First, the good news. South Korea has been one of the largest recipients of foreign portfolio flows in the current emerging-market bull run, even though its economy hasn’t participated in the boom. Korean conglomerates have become growth plays, and are benefiting from their pioneering moves into fast-growing markets like China and India. South Korea’s economy is even more closely interlinked with China than with the United States. A furious pace of outsourcing by South Korean companies has also helped raise the rate of overseas investment as a percentage of Korea’s GDP to 7 percent.
But herein lies the problem. It seems the only way to succeed is to go abroad, and not just for corporate jobs. The ratio of domestic fixed investment to GDP is falling. Angst is rising at home as jobs move abroad. The country is running a deficit of $20 billion a year in its service sector as Koreans venture out in huge numbers, seeking better education and health care.

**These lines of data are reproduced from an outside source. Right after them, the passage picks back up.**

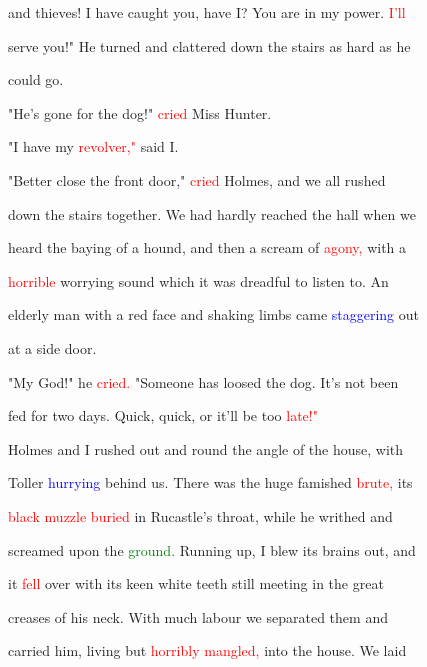  and \textcolor{BurntOrange}{thieves!} I have caught you, have I? You are in my power. \textcolor{red}{I'll}

 \textcolor{BurntOrange}{serve} you!" He turned and clattered down the stairs as hard as he

 could go.



 "He's gone for the dog!" \textcolor{red}{cried} Miss \textcolor{BurntOrange}{Hunter.}



 "I have my \textcolor{red}{revolver,"} said I.



 "Better close the front door," \textcolor{red}{cried} Holmes, and we all rushed

 down the stairs together. We had hardly reached the hall when we

 heard the baying of a hound, and then a \textcolor{BurntOrange}{scream} of \textcolor{red}{agony,} with a

 \textcolor{red}{horrible} \textcolor{BurntOrange}{worrying} sound which it was \textcolor{BurntOrange}{dreadful} to listen to. An

 elderly man with a red face and shaking limbs came \textcolor{blue}{staggering} out

 at a side door.



 "My \textcolor{BurntOrange}{God!"} he \textcolor{red}{cried.} "Someone has loosed the dog. It's not been

 fed for two days. Quick, quick, or it'll be too \textcolor{red}{late!"}



 Holmes and I rushed out and round the angle of the house, with

 Toller \textcolor{blue}{hurrying} behind us. There was the huge famished \textcolor{red}{brute,} its

 \textcolor{red}{black} \textcolor{red}{muzzle} \textcolor{red}{buried} in Rucastle's throat, while he writhed and

 \textcolor{BurntOrange}{screamed} upon the \textcolor{green}{ground.} Running up, I blew its brains out, and

 it \textcolor{red}{fell} over with its keen \textcolor{BurntOrange}{white} teeth still meeting in the great

 creases of his neck. With much labour we separated them and

 carried him, living but \textcolor{red}{horribly} \textcolor{red}{mangled,} into the house. We laid

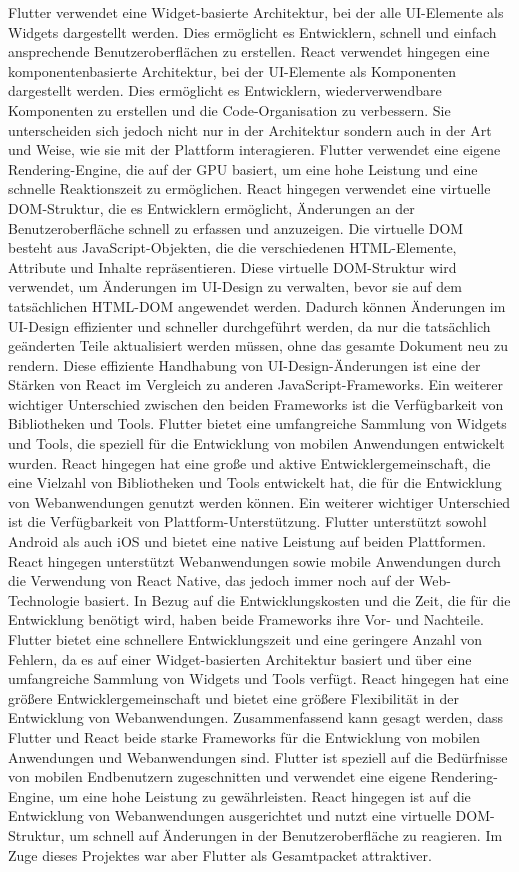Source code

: Flutter verwendet eine Widget-basierte Architektur, bei der alle UI-Elemente als Widgets dargestellt werden. 
Dies ermöglicht es Entwicklern, schnell und einfach ansprechende Benutzeroberflächen zu erstellen. 
React verwendet hingegen eine komponentenbasierte Architektur, bei der UI-Elemente als Komponenten dargestellt werden.
Dies ermöglicht es Entwicklern, wiederverwendbare Komponenten zu erstellen und die Code-Organisation zu verbessern.
Sie unterscheiden sich jedoch nicht nur in der Architektur sondern auch in der Art und Weise, wie sie mit der Plattform interagieren. 
Flutter verwendet eine eigene Rendering-Engine, die auf der GPU basiert, um eine hohe Leistung und eine schnelle Reaktionszeit zu ermöglichen.
React hingegen verwendet eine virtuelle DOM-Struktur, die es Entwicklern ermöglicht, Änderungen an der Benutzeroberfläche schnell zu erfassen und anzuzeigen. 
Die virtuelle DOM besteht aus JavaScript-Objekten, die die verschiedenen HTML-Elemente, Attribute und Inhalte repräsentieren. 
Diese virtuelle DOM-Struktur wird verwendet, um Änderungen im UI-Design zu verwalten, bevor sie auf dem tatsächlichen HTML-DOM angewendet werden. 
Dadurch können Änderungen im UI-Design effizienter und schneller durchgeführt werden, da nur die tatsächlich geänderten Teile aktualisiert werden müssen, ohne das gesamte Dokument neu zu rendern. 
Diese effiziente Handhabung von UI-Design-Änderungen ist eine der Stärken von React im Vergleich zu anderen JavaScript-Frameworks.
Ein weiterer wichtiger Unterschied zwischen den beiden Frameworks ist die Verfügbarkeit von Bibliotheken und Tools. Flutter bietet eine umfangreiche Sammlung von Widgets und Tools, die speziell für die Entwicklung von mobilen Anwendungen entwickelt wurden. 
React hingegen hat eine große und aktive Entwicklergemeinschaft, die eine Vielzahl von Bibliotheken und Tools entwickelt hat, die für die Entwicklung von Webanwendungen genutzt werden können.
Ein weiterer wichtiger Unterschied ist die Verfügbarkeit von Plattform-Unterstützung. 
Flutter unterstützt sowohl Android als auch iOS und bietet eine native Leistung auf beiden Plattformen. 
React hingegen unterstützt Webanwendungen sowie mobile Anwendungen durch die Verwendung von React Native, das jedoch immer noch auf der Web-Technologie basiert.
In Bezug auf die Entwicklungskosten und die Zeit, die für die Entwicklung benötigt wird, haben beide Frameworks ihre Vor- und Nachteile. 
Flutter bietet eine schnellere Entwicklungszeit und eine geringere Anzahl von Fehlern, da es auf einer Widget-basierten Architektur basiert und über eine umfangreiche Sammlung von Widgets und Tools verfügt. 
React hingegen hat eine größere Entwicklergemeinschaft und bietet eine größere Flexibilität in der Entwicklung von Webanwendungen.
Zusammenfassend kann gesagt werden, dass Flutter und React beide starke Frameworks für die Entwicklung von mobilen Anwendungen und Webanwendungen sind. 
Flutter ist speziell auf die Bedürfnisse von mobilen Endbenutzern zugeschnitten und verwendet eine eigene Rendering-Engine, um eine hohe Leistung zu gewährleisten. 
React hingegen ist auf die Entwicklung von Webanwendungen ausgerichtet und nutzt eine virtuelle DOM-Struktur, um schnell auf Änderungen in der Benutzeroberfläche zu reagieren. 
Im Zuge dieses Projektes war aber Flutter als Gesamtpacket attraktiver.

For a country fast approaching a per capita income of $20,000, Korea’s sclerotic service sector is a major anomaly. It may explain why domestic trend growth has slowed so sharply. While one can argue that it’s natural for growth to decelerate as the economy approaches a high per capita income, there’s no reason that Korea can’t grow at 5 to 6 percent. Indeed, Japan, Singapore and Hong Kong did expand at such a pace at similar stages of development.
But to achieve that, Korea needs to lighten its heavy dependence on manufacturing. The service sector accounts for 52 percent of Korea’s GDP, compared with 70 percent in most developed countries. That is a serious impediment to the country’s goal of becoming a financial hub of East Asia. A large manufacturing sector has also led to widespread underemployment, as big producers streamline costs to remain globally competitive.
The service sector isn’t large or productive enough to pick up the slack. The current government has done little to cut the extensive regulation choking the sector. Productivity in services is half that in manufacturing, as the government continues to interfere in areas ranging from pricing of key utilities to maintaining a monopoly in a poorly run education system. To increase the competitiveness of the service sector, the government needs to expose it to more foreign competition, just as it did in the manufacturing sector after the Asian financial crisis.
South Korea’s experience of the 1980s and ’90s showed that there is a limit to how far a country can sustain a disconnect between economic and corporate performance. In fact, the two variables are highly correlated in the current emerging-market cycle; in countries like India and Russia, economic and equity-market behaviorshows that the economy and the stock market can indeed be Siamese twins.
For its part, South Korea has gone from one growth extreme to another. Now the slowing domestic economy is producing a rise in antiforeign sentiment, and increasing discontent over underemployment. Policymakers urgently need to fix the disparity before it’s too late.